(Stored dataset items)

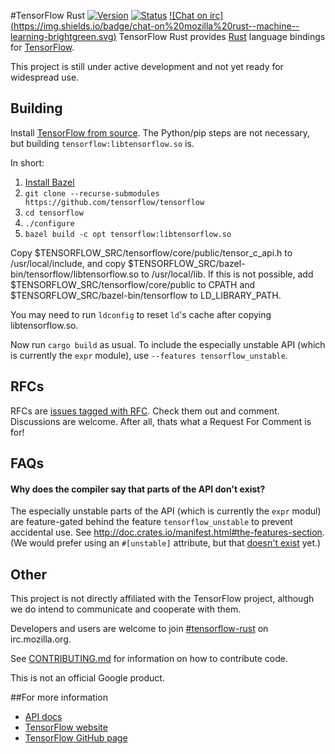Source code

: #TensorFlow Rust
[![Version](https://img.shields.io/crates/v/tensorflow.svg)](https://crates.io/crates/tensorflow)
[![Status](https://travis-ci.org/google/tensorflow-rust.svg?branch=master)](https://travis-ci.org/google/tensorflow-rust)
[![Chat on irc] (https://img.shields.io/badge/chat-on%20mozilla%20rust--machine--learning-brightgreen.svg)](irc://irc.mozilla.org/rust-machine-learning)
TensorFlow Rust provides [Rust](https://www.rust-lang.org) language bindings for
[TensorFlow](http://tensorflow.org).

This project is still under active development and not yet ready for widespread use.

## Building

Install [TensorFlow from source](https://www.tensorflow.org/versions/master/get_started/os_setup.html#source).
The Python/pip steps are not necessary, but building `tensorflow:libtensorflow.so` is.

In short:

1. [Install Bazel](http://bazel.io/docs/install.html)
1. `git clone --recurse-submodules https://github.com/tensorflow/tensorflow`
1. `cd tensorflow`
1. `./configure`
1. `bazel build -c opt tensorflow:libtensorflow.so`

Copy $TENSORFLOW_SRC/tensorflow/core/public/tensor_c_api.h to /usr/local/include,
and copy $TENSORFLOW_SRC/bazel-bin/tensorflow/libtensorflow.so to /usr/local/lib.
If this is not possible, add $TENSORFLOW_SRC/tensorflow/core/public to CPATH
and $TENSORFLOW_SRC/bazel-bin/tensorflow to LD_LIBRARY_PATH.

You may need to run `ldconfig` to reset `ld`'s cache after copying libtensorflow.so.

Now run `cargo build` as usual.
To include the especially unstable API (which is currently the `expr` module),
use `--features tensorflow_unstable`.

## RFCs
RFCs are [issues tagged with RFC](https://github.com/google/tensorflow-rust/labels/rfc).
Check them out and comment. Discussions are welcome. After all, thats what a Request For Comment is for!

## FAQs

#### Why does the compiler say that parts of the API don't exist?
The especially unstable parts of the API (which is currently the `expr` modul) are
feature-gated behind the feature `tensorflow_unstable` to prevent accidental
use. See http://doc.crates.io/manifest.html#the-features-section.
(We would prefer using an `#[unstable]` attribute, but that
[doesn't exist](https://github.com/rust-lang/rfcs/issues/1491) yet.)

## Other

This project is not directly affiliated with the TensorFlow project, although we
do intend to communicate and cooperate with them.

Developers and users are welcome to join
[#tensorflow-rust](http://chat.mibbit.com/?server=irc.mozilla.org&channel=%23tensorflow-rust)
on irc.mozilla.org.

See [CONTRIBUTING.md](CONTRIBUTING.md) for information on how to contribute code.

This is not an official Google product.

##For more information

* [API docs](https://google.github.io/tensorflow-rust)
* [TensorFlow website](http://tensorflow.org)
* [TensorFlow GitHub page](https://github.com/tensorflow/tensorflow)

PROBLEM DESCRIPTION:
Which lines above contain the word "crates"? Copy all of them.

EXERCISE SOLUTION:
[![Version](https://img.shields.io/crates/v/tensorflow.svg)](https://crates.io/crates/tensorflow)
use. See http://doc.crates.io/manifest.html#the-features-section.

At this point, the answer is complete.